From a reading of all the materials available on record, it appears

that the accused had just about commenced his act of sexual

assault, when PW7 walked into the room resulting in the assault

coming to an abrupt stop. In such circumstances, semen stains in

the underwear of the accused is doubtful. However, the materials

on record certainly make out a case of sexual assault as

contemplated under Section 7 of the Act. Admittedly, PW1 was

below 12 years at the time of the incident. Therefore, the offence

that is made out is under Section 9(m) of the Act which deals with

aggravated sexual assault on a child who is below 12 years. The

offence under Section 9(m) of the Act is punishable under Section

10 which says that aggravated sexual assault is liable to be

publishable with imprisonment which shall not be less than five

years but which may extend to seven years and also fine.

38. In case on hand, the trial court found the accused guilty

of the offence under Section 6 of the PoCSO Act and so convicted

him to rigorous imprisonment for ten years.

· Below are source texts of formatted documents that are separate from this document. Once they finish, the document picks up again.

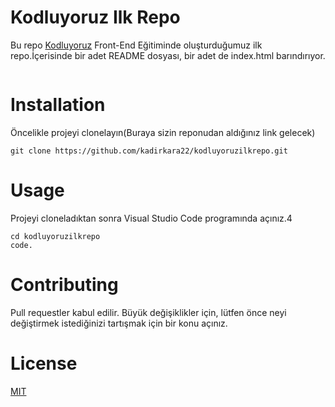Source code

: # Kodluyoruz Ilk Repo
Bu repo [Kodluyoruz](https://www.kodluyoruz.org/) Front-End  Eğitiminde  oluşturduğumuz ilk repo.İçerisinde bir adet README dosyası, bir adet de index.html barındırıyor.

![]()

# Installation
Öncelikle projeyi clonelayın(Buraya sizin reponudan aldığınız link gelecek)

```
git clone https://github.com/kadirkara22/kodluyoruzilkrepo.git
```
# Usage

Projeyi cloneladıktan sonra Visual Studio Code programında açınız.4

```
cd kodluyoruzilkrepo
code.
```

# Contributing
Pull requestler kabul edilir. Büyük değişiklikler için, lütfen önce neyi değiştirmek istediğinizi tartışmak için bir konu açınız.

# License
[MIT](https://choosealicense.com/licenses/mit/)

The offence under

Section 6 is not made out. The offence under Section 9(m) alone is

made out and therefore, the maximum sentence that can be

awarded for the same is seven years. The accused in this case was

a doctor to whom the child was sent for medicine. The accused

was in a position of authority and trust, and it was such a position

that had been misused by him. The accused is seen to have been

old enough to be the grandfather of PW1. In such circumstances,

no leniency is called for.

39. It is brought to the notice of this Court by the learned

counsel for PW1, the victim, that the compensation that has been

ordered by the trial court has not been disbursed to the victim so

far. The Delhi State Legal Service Authority is directed to disburse

the compensation awarded at the earliest, at any rate, within two

months from the date of receipt of a copy of this judgment.

40. In the result, the appeal is partly allowed. As the

appellant/accused has been found guilty of the offence punishable

under Section 9(m) of the PoCSO Act, the sentence awarded by

the trial court is modified to rigorous imprisonment for 07 years.

The sentence for the offence under Section 342 IPC and fine are

confirmed.

41. Application(s), if any pending, shall stand closed.